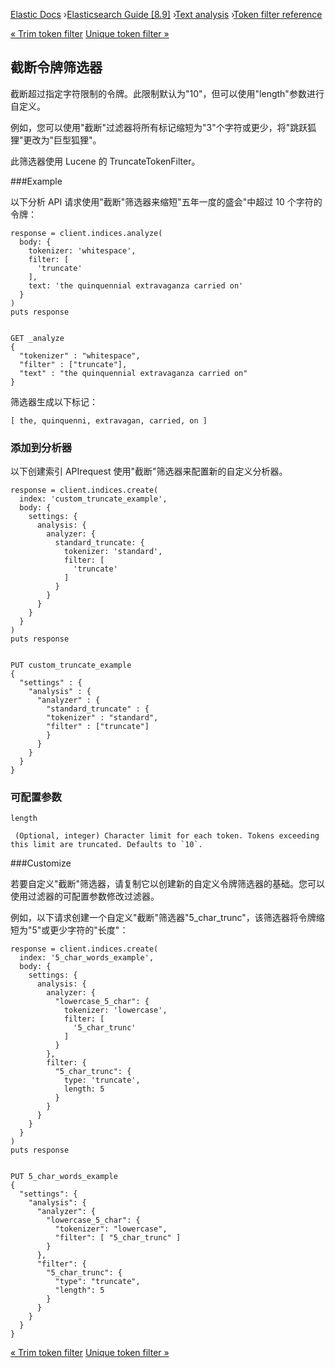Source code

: 

[Elastic Docs](/guide/) ›[Elasticsearch Guide [8.9]](index.md) ›[Text
analysis](analysis.md) ›[Token filter reference](analysis-tokenfilters.md)

[« Trim token filter](analysis-trim-tokenfilter.md) [Unique token filter
»](analysis-unique-tokenfilter.md)

## 截断令牌筛选器

截断超过指定字符限制的令牌。此限制默认为"10"，但可以使用"length"参数进行自定义。

例如，您可以使用"截断"过滤器将所有标记缩短为"3"个字符或更少，将"跳跃狐狸"更改为"巨型狐狸"。

此筛选器使用 Lucene 的 TruncateTokenFilter。

###Example

以下分析 API 请求使用"截断"筛选器来缩短"五年一度的盛会"中超过 10 个字符的令牌：

    
    
    response = client.indices.analyze(
      body: {
        tokenizer: 'whitespace',
        filter: [
          'truncate'
        ],
        text: 'the quinquennial extravaganza carried on'
      }
    )
    puts response
    
    
    GET _analyze
    {
      "tokenizer" : "whitespace",
      "filter" : ["truncate"],
      "text" : "the quinquennial extravaganza carried on"
    }

筛选器生成以下标记：

    
    
    [ the, quinquenni, extravagan, carried, on ]

### 添加到分析器

以下创建索引 APIrequest 使用"截断"筛选器来配置新的自定义分析器。

    
    
    response = client.indices.create(
      index: 'custom_truncate_example',
      body: {
        settings: {
          analysis: {
            analyzer: {
              standard_truncate: {
                tokenizer: 'standard',
                filter: [
                  'truncate'
                ]
              }
            }
          }
        }
      }
    )
    puts response
    
    
    PUT custom_truncate_example
    {
      "settings" : {
        "analysis" : {
          "analyzer" : {
            "standard_truncate" : {
            "tokenizer" : "standard",
            "filter" : ["truncate"]
            }
          }
        }
      }
    }

### 可配置参数

`length`

     (Optional, integer) Character limit for each token. Tokens exceeding this limit are truncated. Defaults to `10`. 

###Customize

若要自定义"截断"筛选器，请复制它以创建新的自定义令牌筛选器的基础。您可以使用过滤器的可配置参数修改过滤器。

例如，以下请求创建一个自定义"截断"筛选器"5_char_trunc"，该筛选器将令牌缩短为"5"或更少字符的"长度"：

    
    
    response = client.indices.create(
      index: '5_char_words_example',
      body: {
        settings: {
          analysis: {
            analyzer: {
              "lowercase_5_char": {
                tokenizer: 'lowercase',
                filter: [
                  '5_char_trunc'
                ]
              }
            },
            filter: {
              "5_char_trunc": {
                type: 'truncate',
                length: 5
              }
            }
          }
        }
      }
    )
    puts response
    
    
    PUT 5_char_words_example
    {
      "settings": {
        "analysis": {
          "analyzer": {
            "lowercase_5_char": {
              "tokenizer": "lowercase",
              "filter": [ "5_char_trunc" ]
            }
          },
          "filter": {
            "5_char_trunc": {
              "type": "truncate",
              "length": 5
            }
          }
        }
      }
    }

[« Trim token filter](analysis-trim-tokenfilter.md) [Unique token filter
»](analysis-unique-tokenfilter.md)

- _Task to carry out_
Among the lines of the data, some may contain the string "quinquennial"; report how many, and nothing more.

- _Output below_
2